Le 13 avril 1974, le Conseil permanent de l'épiscopat français et le Conseil de la Fédération protestante de France (FPF) publient en commun une note de réflexions condamnant le commerce des armes par la France aux pays étrangers et notamment aux pays du tiers monde. Le 14 juin, la Commission catholique française Justice et Paix et le Bureau du Conseil de la FPF publient une autre déclaration protestant contre les essais nucléaires français dans le Pacifique. Cette déclaration faisait d'ailleurs suite à celles de toutes les Églises protestantes riveraines du Pacifique, à des déclarations du COE, à des déclarations antérieures de la FPF et à celle, en mai 1973, du Synode national de l'Église réformée de France.

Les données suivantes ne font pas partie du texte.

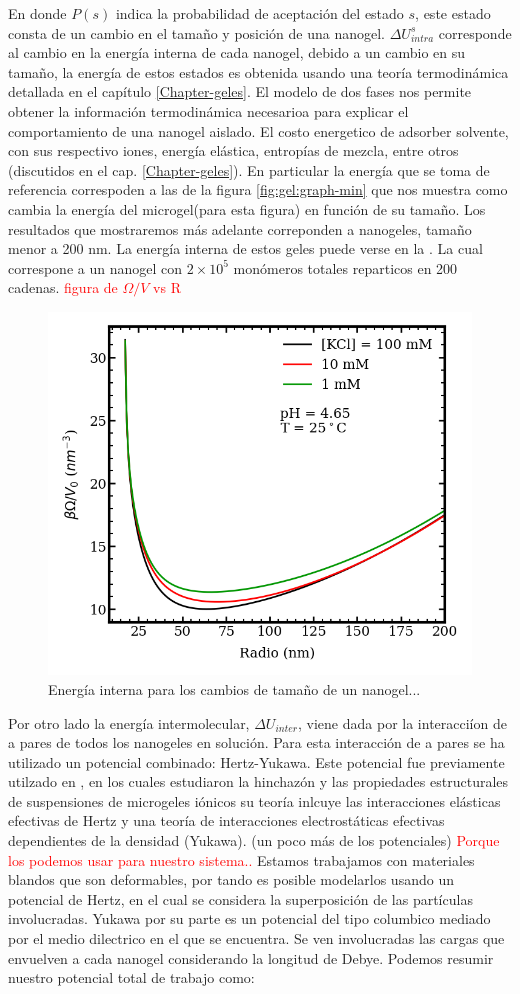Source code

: En donde $P(s)$ indica la probabilidad de aceptaci\'on del estado $s$, este estado consta de un cambio en el tama\~no y posici\'on de una nanogel. $\Delta U^s_{intra}$ corresponde al cambio en la energ\'ia interna de cada nanogel, debido a un cambio en su tama\~no, la energ\'ia de estos estados es obtenida usando una teor\'ia termodin\'amica detallada en el cap\'itulo  \ref{Chapter-geles}. El modelo de dos fases nos permite obtener la informaci\'on termodin\'amica necesarioa para explicar el comportamiento de una nanogel aislado.
El costo energetico de adsorber solvente, con sus respectivo iones, energ\'ia el\'astica, entrop\'ias de mezcla, entre otros (discutidos en el cap. \ref{Chapter-geles}).
En particular la energ\'ia que se toma de referencia correspoden a las de la figura \ref{fig:gel:graph-min} que nos muestra como cambia la energ\'ia del microgel(para esta figura) en funci\'on de su tama\~no.
Los resultados que mostraremos m\'as adelante correponden a nanogeles, tama\~no menor a 200 nm.
La energ\'ia interna de estos geles puede verse en la . La cual correspone a un nanogel con $2\times10^5$ mon\'omeros totales reparticos en 200 cadenas. \textcolor{red}{figura de $\Omega/V$ vs R}

\begin{figure}[!tb]
	\centering
	\includegraphics[width=0.45\linewidth]{Figures/graph-mc/interna.png}
	\caption{Energ\'ia interna para los cambios de tamaño de un nanogel...}
	\label{fig:mc:omega}
\end{figure}


Por otro lado la energ\'ia intermolecular, $\Delta U_{inter}$, viene dada por la interacci\'ion de a pares de todos los nanogeles en soluci\'on. 
Para esta interacci\'on de a pares se ha utilizado un potencial combinado: Hertz-Yukawa. Este potencial fue previamente utilzado en , en los cuales  
estudiaron la hinchaz\'on y las propiedades estructurales de suspensiones de microgeles i\'onicos su teor\'ia inlcuye las interacciones el\'asticas efectivas de Hertz y una teor\'ia de interacciones electrost\'aticas efectivas dependientes de la densidad (Yukawa). 
(un poco m\'as de los potenciales)
\textcolor{red}{Porque los podemos usar para nuestro sistema..}
Estamos trabajamos con materiales blandos que son deformables, por tando es posible modelarlos usando un potencial de Hertz, en el cual se considera la superposici\'on de las part\'iculas involucradas.
Yukawa por su parte es un potencial del tipo columbico mediado por el medio dilectrico en el que se encuentra. Se ven involucradas las cargas que envuelven a cada nanogel considerando la longitud de Debye. 
Podemos resumir nuestro potencial total de trabajo como:

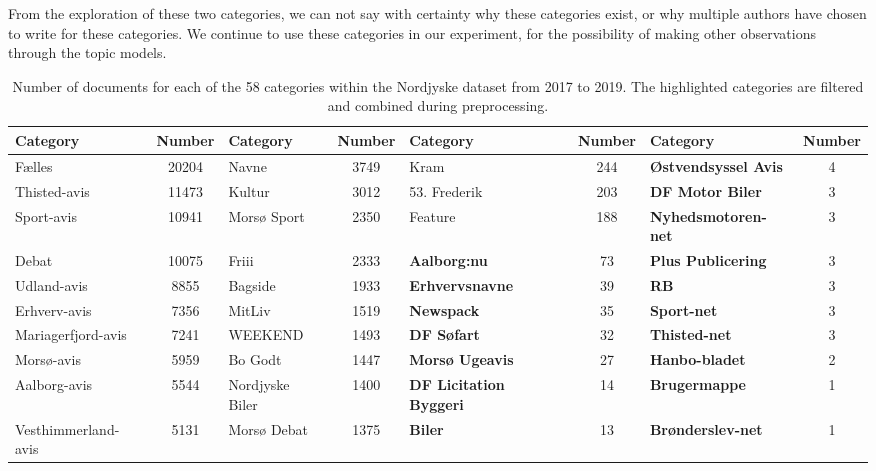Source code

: From the exploration of these two categories, we can not say with certainty why these categories exist, or why multiple authors have chosen to write for these categories.
We continue to use these categories in our experiment, for the possibility of making other observations through the topic models.
\begin{table}[h]
	\caption{Number of documents for each of the 58 categories within the Nordjyske dataset from 2017 to 2019.
		The highlighted categories are filtered and combined during preprocessing.}
	\label{tab:category_table}
	\centering
	\begin{tabular}{l|c|l|c|l|c|l|c}
		Category            & Number & Category        & Number & Category                       & Number & Category                    & Number \\
		\midrule
		Fælles              & 20204  & Navne           &  3749  & Kram                           &  244   & \textbf{Østvendsyssel Avis} &   4    \\
		Thisted-avis        & 11473  & Kultur          &  3012  & 53. Frederik                   &  203   & \textbf{DF Motor Biler}     &   3    \\
		Sport-avis          & 10941  & Morsø Sport     &  2350  & Feature                        &  188   & \textbf{Nyhedsmotoren-net}  &   3    \\
		Debat               & 10075  & Friii           &  2333  & \textbf{Aalborg:nu}            &   73   & \textbf{Plus Publicering}   &   3    \\
		Udland-avis         &  8855  & Bagside         &  1933  & \textbf{Erhvervsnavne}         &   39   & \textbf{RB}                 &   3    \\
		Erhverv-avis        &  7356  & MitLiv          &  1519  & \textbf{Newspack}              &   35   & \textbf{Sport-net}          &   3    \\
		Mariagerfjord-avis  &  7241  & WEEKEND         &  1493  & \textbf{DF Søfart}             &   32   & \textbf{Thisted-net}        &   3    \\
		Morsø-avis          &  5959  & Bo Godt         &  1447  & \textbf{Morsø Ugeavis}         &   27   & \textbf{Hanbo-bladet}       &   2    \\
		Aalborg-avis        &  5544  & Nordjyske Biler &  1400  & \textbf{DF Licitation Byggeri} &   14   & \textbf{Brugermappe}        &   1    \\
		Vesthimmerland-avis &  5131  & Morsø Debat     &  1375  & \textbf{Biler}                 &   13   & \textbf{Brønderslev-net}    &   1    \\

\end{tabular}
\end{table}
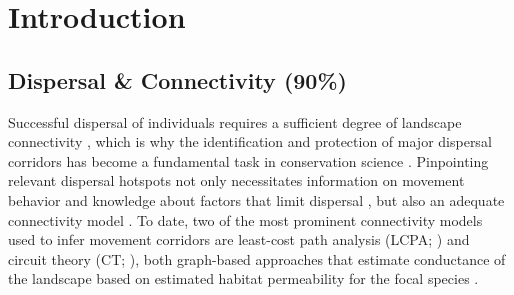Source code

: \documentclass[abstract=on,10pt,a4paper,bibliography=totocnumbered]{article}
\begin{document}
\newpage

\onehalfspacing
\tableofcontents
\doublespacing

\newpage
{}


\section{Introduction}
\subsection{Dispersal \& Connectivity (90\%)}
Successful dispersal of individuals requires a sufficient degree of landscape
connectivity \citep{Fahrig.2003, Clobert.2012}, which is why the identification
and protection of major dispersal corridors has become a fundamental task in
conservation science \citep{Nathan.2008, Doerr.2011, Rudnick.2012}. Pinpointing
relevant dispersal hotspots not only necessitates information on movement
behavior and knowledge about factors that limit dispersal \citep{Baguette.2013,
Vasudev.2015, Hofmann.2021}, but also an adequate connectivity model
\citep{Diniz.2020}. To date, two of the most prominent connectivity models used
to infer movement corridors are least-cost path analysis (LCPA;
\citealp{Adriaensen.2003}) and circuit theory (CT; \citealp{McRae.2006,
McRae.2008}), both graph-based approaches that estimate conductance of the
landscape based on estimated habitat permeability for the focal species
\citep{Zeller.2012}.

\end{document}
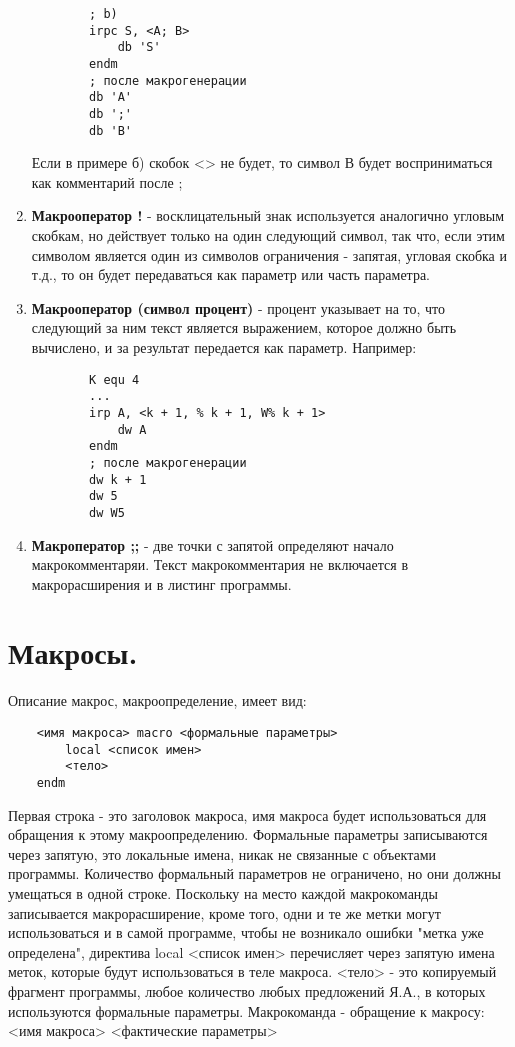 \begin{enumerate}
\begin{verbatim}
        ; b)
        irpc S, <A; B>
            db 'S'
        endm
        ; после макрогенерации
        db 'A'
        db ';'
        db 'B'
    \end{verbatim}
    Если в примере б) скобок <> не будет, то символ В будет восприниматься как комментарий после ;
    \item \textbf{Макрооператор !} - восклицательный знак используется аналогично угловым скобкам, но действует только на один следующий символ, так что, если этим символом является один из символов ограничения - запятая, угловая скобка и т.д., то он будет передаваться как параметр или часть параметра.
    \item \textbf{Макрооператор (символ процент)} - процент указывает на то, что следующий за ним текст является выражением, которое должно быть вычислено, и за результат передается как параметр. Например:
    \begin{verbatim}
        K equ 4
        ...
        irp A, <k + 1, % k + 1, W% k + 1>
            dw A
        endm
        ; после макрогенерации
        dw k + 1
        dw 5
        dw W5
    \end{verbatim}
    \item \textbf{Макроператор ;;} - две точки с запятой определяют начало макрокомментаряи. Текст макрокомментария не включается в макрорасширения и в листинг программы.
\end{enumerate}

\section{Макросы.}

Описание макрос, макроопределение, имеет вид:
\begin{verbatim}
    <имя макроса> macro <формальные параметры>
        local <список имен>
        <тело>
    endm
\end{verbatim}
Первая строка - это заголовок макроса, имя макроса будет использоваться для обращения к этому макроопределению. Формальные параметры записываются через запятую, это локальные имена, никак не связанные с объектами программы. Количество формальный параметров не ограничено, но они должны умещаться в одной строке.
Поскольку на место каждой макрокоманды записывается макрорасширение, кроме того, одни и те же метки могут использоваться и в самой программе, чтобы не возникало ошибки "метка уже определена", директива local <список имен> перечисляет через запятую имена меток, которые будут использоваться в теле макроса. <тело> - это копируемый фрагмент программы, любое количество любых предложений Я.А., в которых используются формальные параметры.
Макрокоманда - обращение к макросу:
<имя макроса> <фактические параметры>

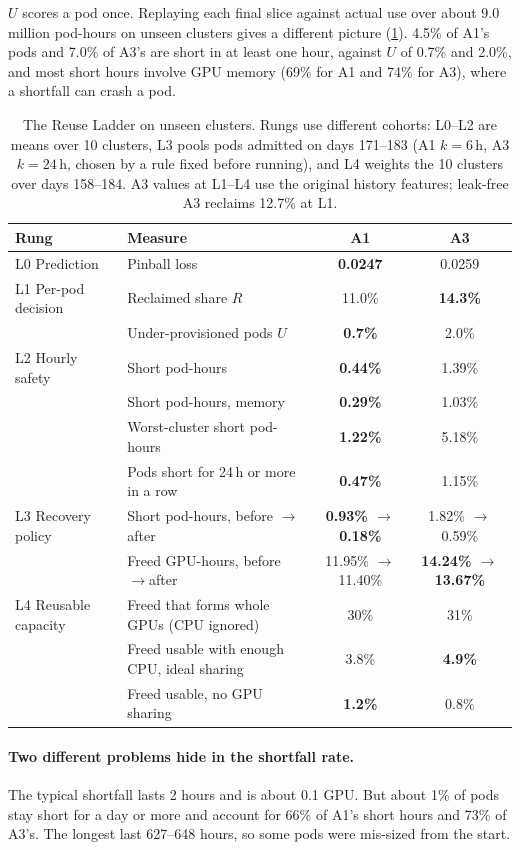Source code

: \documentclass[10pt]{article}
\newcommand{\ra}{$\rightarrow$}
\newcommand{\finding}[1]{\paragraph{#1}}
\begin{document}
$U$ scores a pod once. Replaying each final slice against actual use over about 9.0 million pod-hours on unseen clusters gives a different picture (\cref{tab:ladder}). 4.5\% of A1's pods and 7.0\% of A3's are short in at least one hour, against $U$ of 0.7\% and 2.0\%, and most short hours involve GPU memory (69\% for A1 and 74\% for A3), where a shortfall can crash a pod.

\begin{table}[t]
\centering\small
\caption{The Reuse Ladder on unseen clusters. Rungs use different cohorts: L0--L2 are means over 10 clusters, L3 pools pods admitted on days 171--183 (A1 $k{=}6$\,h, A3 $k{=}24$\,h, chosen by a rule fixed before running), and L4 weights the 10 clusters over days 158--184. A3 values at L1--L4 use the original history features; leak-free A3 reclaims 12.7\% at L1.}
\label{tab:ladder}
\begin{tabular}{@{}llcc@{}}
\toprule
Rung & Measure & A1 & A3 \\
\midrule
L0 Prediction & Pinball loss & \textbf{0.0247} & 0.0259 \\
\midrule
L1 Per-pod decision & Reclaimed share $R$ & 11.0\% & \textbf{14.3\%} \\
& Under-provisioned pods $U$ & \textbf{0.7\%} & 2.0\% \\
\midrule
L2 Hourly safety & Short pod-hours & \textbf{0.44\%} & 1.39\% \\
& Short pod-hours, memory & \textbf{0.29\%} & 1.03\% \\
& Worst-cluster short pod-hours & \textbf{1.22\%} & 5.18\% \\
& Pods short for 24\,h or more in a row & \textbf{0.47\%} & 1.15\% \\
\midrule
L3 Recovery policy & Short pod-hours, before \ra after & \textbf{0.93\% \ra 0.18\%} & 1.82\% \ra 0.59\% \\
& Freed GPU-hours, before \ra after & 11.95\% \ra 11.40\% & \textbf{14.24\% \ra 13.67\%} \\
\midrule
L4 Reusable capacity & Freed that forms whole GPUs (CPU ignored) & 30\% & 31\% \\
& Freed usable with enough CPU, ideal sharing & 3.8\% & \textbf{4.9\%} \\
& Freed usable, no GPU sharing & \textbf{1.2\%} & 0.8\% \\
\bottomrule
\end{tabular}
\end{table}

\finding{Two different problems hide in the shortfall rate.} The typical shortfall lasts 2 hours and is about 0.1 GPU. But about 1\% of pods stay short for a day or more and account for 66\% of A1's short hours and 73\% of A3's. The longest last 627--648 hours, so some pods were mis-sized from the start.
\end{document}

Or, répondant aux allégations de certains selon lesquels l'Église est incompétente en ces matières, les responsables de ces notes ou déclarations ont fait savoir qu'elles avaient été élaborées par des spécialistes chrétiens de l'armement, de l'économie et de la stratégie. Aussi, prenant ces textes au sérieux, une douzaine de Français (dont deux pasteurs de l'Église réformée de France) se rendent, le 18 juin 1973, à Tahiti, afin de tenir un meeting de protestation à Papeete et de croiser autant qu'il serait possible autour de l'atoll de Mururoa, où ont eu quand même lieu les essais français.

Tout cela déclenche la polémique Église-Armée, dont beaucoup pensent qu'elle ne fait que commencer.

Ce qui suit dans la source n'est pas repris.